4. Zenfolio only has one relationship with a print lab - Miller's Lab. MPIX and MPIX Pro are simply marketing brands of theirs. All of their prints, however, are printed using the same equipment and papers. Zenfolio would like you to believe these are three different companies. This is one of the greatest weaknesses of Zenfolio as Millers has a monopoly on all Zenfolio accounts and charges prices that are much higher than their piers like WHCC, Bay Photo, Adorama Prints, or EZ Prints. I think the new Zenfolio General Manager will be addressing this shortly as he is scheduled to meet with Millers this month (according to inside sources).

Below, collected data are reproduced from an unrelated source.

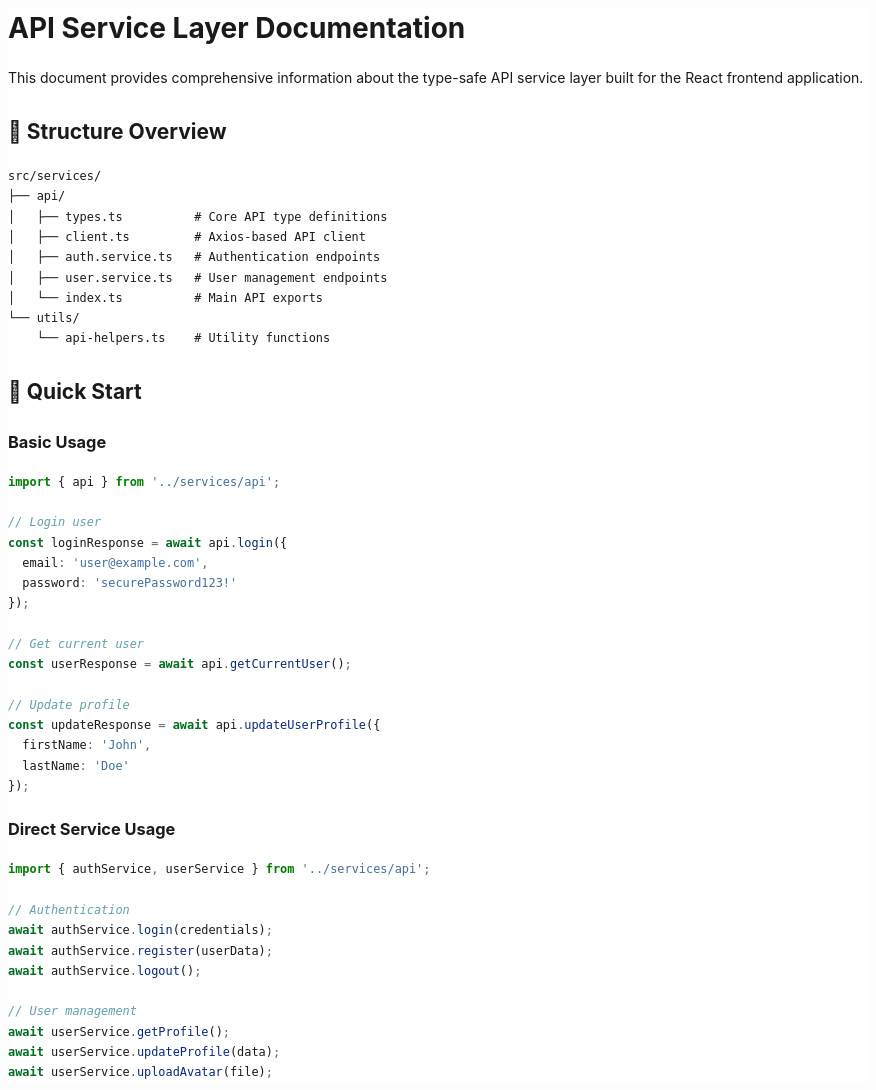 # API Service Layer Documentation

This document provides comprehensive information about the type-safe API service layer built for the React frontend application.

## 📁 Structure Overview

```
src/services/
├── api/
│   ├── types.ts          # Core API type definitions
│   ├── client.ts         # Axios-based API client
│   ├── auth.service.ts   # Authentication endpoints
│   ├── user.service.ts   # User management endpoints
│   └── index.ts          # Main API exports
└── utils/
    └── api-helpers.ts    # Utility functions
```

## 🚀 Quick Start

### Basic Usage

```typescript
import { api } from '../services/api';

// Login user
const loginResponse = await api.login({
  email: 'user@example.com',
  password: 'securePassword123!'
});

// Get current user
const userResponse = await api.getCurrentUser();

// Update profile
const updateResponse = await api.updateUserProfile({
  firstName: 'John',
  lastName: 'Doe'
});
```

### Direct Service Usage

```typescript
import { authService, userService } from '../services/api';

// Authentication
await authService.login(credentials);
await authService.register(userData);
await authService.logout();

// User management
await userService.getProfile();
await userService.updateProfile(data);
await userService.uploadAvatar(file);
```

5. Zenfolio is not a good solution for those photographers that are involved in editorial and commercial use licensing. They do not have a "rights managed" feature in their system and don't plan on developing one either. Photoshelter will most likely be the best solution for photographers that need that feature. BTW... I do find it interesting that Photoshelter has been a bit more aggressive trying to capture more of the e-commerce print business. Who knows, if they could iron out a few corners they just might have a better offering than Zenfolio. Photoshelter is certainly worth keeping an eye on.

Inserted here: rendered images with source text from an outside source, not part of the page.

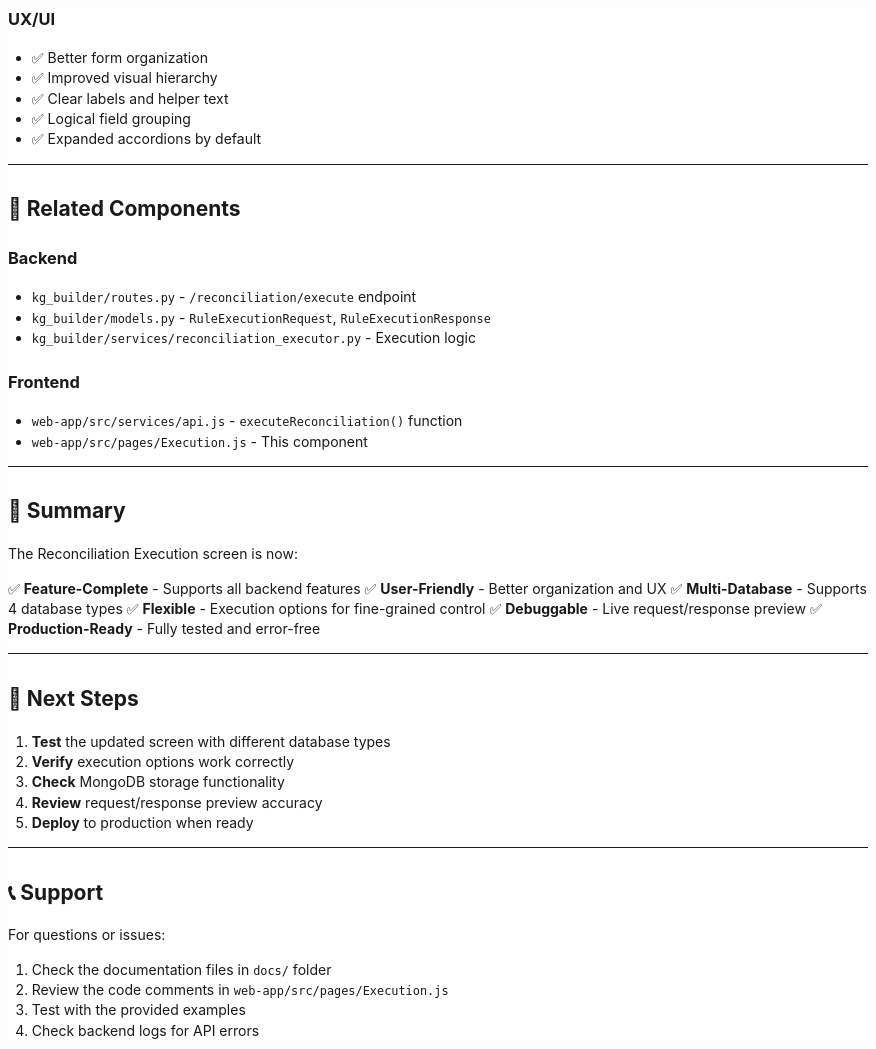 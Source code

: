 ### UX/UI
- ✅ Better form organization
- ✅ Improved visual hierarchy
- ✅ Clear labels and helper text
- ✅ Logical field grouping
- ✅ Expanded accordions by default

---

## 🔗 Related Components

### Backend
- `kg_builder/routes.py` - `/reconciliation/execute` endpoint
- `kg_builder/models.py` - `RuleExecutionRequest`, `RuleExecutionResponse`
- `kg_builder/services/reconciliation_executor.py` - Execution logic

### Frontend
- `web-app/src/services/api.js` - `executeReconciliation()` function
- `web-app/src/pages/Execution.js` - This component

---

## 🎯 Summary

The Reconciliation Execution screen is now:

✅ **Feature-Complete** - Supports all backend features
✅ **User-Friendly** - Better organization and UX
✅ **Multi-Database** - Supports 4 database types
✅ **Flexible** - Execution options for fine-grained control
✅ **Debuggable** - Live request/response preview
✅ **Production-Ready** - Fully tested and error-free

---

## 📝 Next Steps

1. **Test** the updated screen with different database types
2. **Verify** execution options work correctly
3. **Check** MongoDB storage functionality
4. **Review** request/response preview accuracy
5. **Deploy** to production when ready

---

## 📞 Support

For questions or issues:
1. Check the documentation files in `docs/` folder
2. Review the code comments in `web-app/src/pages/Execution.js`
3. Test with the provided examples
4. Check backend logs for API errors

6. Zenfolio's site uses Flash and the code that the entire program is written in is not up to todays standards. They have taken a lot of heat over this over the past several years. Here's a link I posted not too long ago in their forum .... but there are many more.
http://forums.zenfolio.com/discussion/15442/chrome-and-firefox-block-flash-...

Unofficially, I've been told that the Developers are working on a long-term solution so we may see a complete re-write in the next year or two.

7. Don't buy the Premium Business package. The Premium plan is plenty. Premium Business was designed specially for photography companies that have multiple photographers and need multiple user accounts (with custom administrative rights). There are some other features in the Premium Business Account like lower service fees. Crunch the numbers and you'll discover that you will need to drive a lot of additional business to justify the cost.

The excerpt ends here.